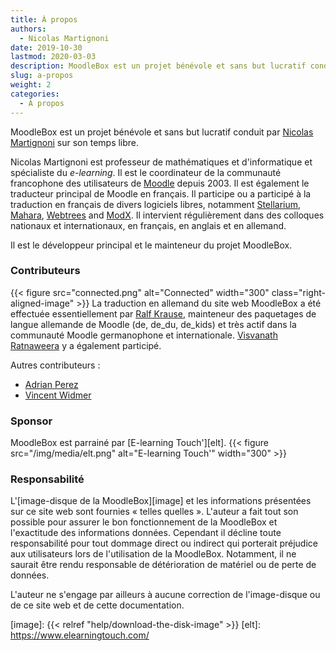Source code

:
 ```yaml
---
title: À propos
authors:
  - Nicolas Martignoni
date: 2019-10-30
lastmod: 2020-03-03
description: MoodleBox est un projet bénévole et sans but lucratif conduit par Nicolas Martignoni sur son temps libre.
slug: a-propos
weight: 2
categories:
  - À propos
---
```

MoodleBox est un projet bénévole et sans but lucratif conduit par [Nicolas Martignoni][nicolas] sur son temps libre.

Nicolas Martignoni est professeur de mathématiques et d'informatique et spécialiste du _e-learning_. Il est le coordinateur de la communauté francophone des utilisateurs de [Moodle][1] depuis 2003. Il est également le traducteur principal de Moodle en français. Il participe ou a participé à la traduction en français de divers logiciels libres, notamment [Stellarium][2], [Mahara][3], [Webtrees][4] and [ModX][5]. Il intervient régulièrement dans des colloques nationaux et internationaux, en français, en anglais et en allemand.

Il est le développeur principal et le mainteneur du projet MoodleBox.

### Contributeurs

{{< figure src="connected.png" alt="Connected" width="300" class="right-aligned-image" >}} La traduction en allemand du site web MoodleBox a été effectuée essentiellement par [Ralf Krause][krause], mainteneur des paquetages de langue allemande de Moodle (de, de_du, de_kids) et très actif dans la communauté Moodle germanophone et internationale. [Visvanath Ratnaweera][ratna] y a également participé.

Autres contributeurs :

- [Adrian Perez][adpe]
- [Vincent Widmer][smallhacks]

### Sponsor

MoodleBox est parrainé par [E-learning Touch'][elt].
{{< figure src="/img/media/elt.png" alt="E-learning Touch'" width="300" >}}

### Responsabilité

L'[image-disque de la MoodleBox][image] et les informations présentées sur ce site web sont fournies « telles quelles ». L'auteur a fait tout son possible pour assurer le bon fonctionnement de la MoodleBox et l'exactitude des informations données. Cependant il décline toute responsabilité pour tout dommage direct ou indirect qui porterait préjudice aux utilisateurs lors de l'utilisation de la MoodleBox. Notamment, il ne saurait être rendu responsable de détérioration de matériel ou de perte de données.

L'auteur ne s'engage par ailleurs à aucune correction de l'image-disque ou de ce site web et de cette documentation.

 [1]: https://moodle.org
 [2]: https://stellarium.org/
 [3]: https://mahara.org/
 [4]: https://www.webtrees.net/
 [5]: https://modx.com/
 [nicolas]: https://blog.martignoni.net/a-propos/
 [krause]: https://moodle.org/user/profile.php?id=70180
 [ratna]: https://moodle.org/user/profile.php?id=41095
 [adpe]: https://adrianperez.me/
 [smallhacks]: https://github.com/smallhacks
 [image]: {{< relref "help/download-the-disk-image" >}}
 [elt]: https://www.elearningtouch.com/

★ ★ ★ ★ ★

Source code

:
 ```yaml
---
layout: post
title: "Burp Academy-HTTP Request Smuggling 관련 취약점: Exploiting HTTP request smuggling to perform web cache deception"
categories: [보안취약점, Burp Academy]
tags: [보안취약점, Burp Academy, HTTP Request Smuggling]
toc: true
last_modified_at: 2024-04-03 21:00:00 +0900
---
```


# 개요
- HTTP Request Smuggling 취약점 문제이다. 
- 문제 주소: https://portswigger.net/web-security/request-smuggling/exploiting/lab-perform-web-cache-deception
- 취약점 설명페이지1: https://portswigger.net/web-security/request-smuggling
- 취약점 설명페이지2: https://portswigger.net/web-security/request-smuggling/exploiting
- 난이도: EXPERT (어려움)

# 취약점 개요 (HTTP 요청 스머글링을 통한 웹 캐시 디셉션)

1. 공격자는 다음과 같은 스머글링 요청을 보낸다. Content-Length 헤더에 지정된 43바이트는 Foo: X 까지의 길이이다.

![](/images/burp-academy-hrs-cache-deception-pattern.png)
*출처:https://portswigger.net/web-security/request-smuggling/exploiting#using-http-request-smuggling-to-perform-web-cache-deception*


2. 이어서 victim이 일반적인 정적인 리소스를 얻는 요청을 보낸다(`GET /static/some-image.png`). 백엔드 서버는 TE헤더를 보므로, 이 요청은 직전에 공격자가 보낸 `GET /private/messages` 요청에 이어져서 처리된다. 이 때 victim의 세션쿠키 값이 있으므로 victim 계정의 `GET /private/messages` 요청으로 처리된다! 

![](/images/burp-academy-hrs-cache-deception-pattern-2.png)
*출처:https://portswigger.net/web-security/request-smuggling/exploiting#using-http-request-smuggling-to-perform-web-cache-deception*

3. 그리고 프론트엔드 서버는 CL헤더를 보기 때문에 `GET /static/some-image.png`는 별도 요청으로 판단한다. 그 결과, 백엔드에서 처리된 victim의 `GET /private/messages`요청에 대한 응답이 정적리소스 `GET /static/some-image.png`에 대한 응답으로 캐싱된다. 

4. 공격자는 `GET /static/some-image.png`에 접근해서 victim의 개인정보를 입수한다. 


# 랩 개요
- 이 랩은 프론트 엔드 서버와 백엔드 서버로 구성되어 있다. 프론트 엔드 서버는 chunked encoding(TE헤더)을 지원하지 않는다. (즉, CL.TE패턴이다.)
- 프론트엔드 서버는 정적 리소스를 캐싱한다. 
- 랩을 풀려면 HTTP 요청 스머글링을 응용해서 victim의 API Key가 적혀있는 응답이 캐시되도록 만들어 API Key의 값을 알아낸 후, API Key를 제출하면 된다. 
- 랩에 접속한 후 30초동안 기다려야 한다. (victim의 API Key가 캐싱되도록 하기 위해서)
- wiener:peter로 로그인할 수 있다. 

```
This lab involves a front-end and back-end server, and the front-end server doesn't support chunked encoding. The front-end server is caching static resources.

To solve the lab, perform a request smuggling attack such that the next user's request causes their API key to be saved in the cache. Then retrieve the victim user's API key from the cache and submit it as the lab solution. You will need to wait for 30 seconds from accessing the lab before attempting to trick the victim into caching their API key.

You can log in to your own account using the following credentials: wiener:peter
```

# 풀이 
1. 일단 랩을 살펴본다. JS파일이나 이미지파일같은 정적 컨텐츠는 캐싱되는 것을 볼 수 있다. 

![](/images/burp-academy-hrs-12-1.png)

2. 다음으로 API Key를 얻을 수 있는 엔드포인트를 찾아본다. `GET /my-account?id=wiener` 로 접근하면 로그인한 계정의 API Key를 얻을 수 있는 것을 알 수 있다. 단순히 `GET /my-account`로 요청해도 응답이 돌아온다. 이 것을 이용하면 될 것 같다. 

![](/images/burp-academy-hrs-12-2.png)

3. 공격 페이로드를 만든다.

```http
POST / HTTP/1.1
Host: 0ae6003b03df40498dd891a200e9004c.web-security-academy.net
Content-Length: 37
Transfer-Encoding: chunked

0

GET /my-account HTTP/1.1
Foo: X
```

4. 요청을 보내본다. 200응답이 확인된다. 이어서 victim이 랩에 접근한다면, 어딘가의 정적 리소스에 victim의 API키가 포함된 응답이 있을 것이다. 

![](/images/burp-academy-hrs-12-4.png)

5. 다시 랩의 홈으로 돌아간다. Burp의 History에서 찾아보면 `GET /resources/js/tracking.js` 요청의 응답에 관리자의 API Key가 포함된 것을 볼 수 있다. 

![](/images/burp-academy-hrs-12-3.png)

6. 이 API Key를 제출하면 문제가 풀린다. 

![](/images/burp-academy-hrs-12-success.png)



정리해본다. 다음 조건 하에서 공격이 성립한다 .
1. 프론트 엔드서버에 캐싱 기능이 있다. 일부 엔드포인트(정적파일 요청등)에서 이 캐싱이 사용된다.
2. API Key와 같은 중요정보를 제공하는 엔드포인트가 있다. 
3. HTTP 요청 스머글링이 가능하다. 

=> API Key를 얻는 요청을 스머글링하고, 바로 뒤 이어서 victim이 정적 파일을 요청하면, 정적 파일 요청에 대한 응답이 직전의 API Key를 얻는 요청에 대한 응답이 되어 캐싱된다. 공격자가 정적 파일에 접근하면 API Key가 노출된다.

★ ★ ★ ★ ★

Action item: When the line with "[nicolas]: https://blog.martignoni.net/a-propos/" is reached in the data above, start copying there, and copy each line exactly until the line with "[smallhacks]: https://github.com/smallhacks" has been copied; copy nothing else.

Task output:
 [nicolas]: https://blog.martignoni.net/a-propos/
 [krause]: https://moodle.org/user/profile.php?id=70180
 [ratna]: https://moodle.org/user/profile.php?id=41095
 [adpe]: https://adrianperez.me/
 [smallhacks]: https://github.com/smallhacks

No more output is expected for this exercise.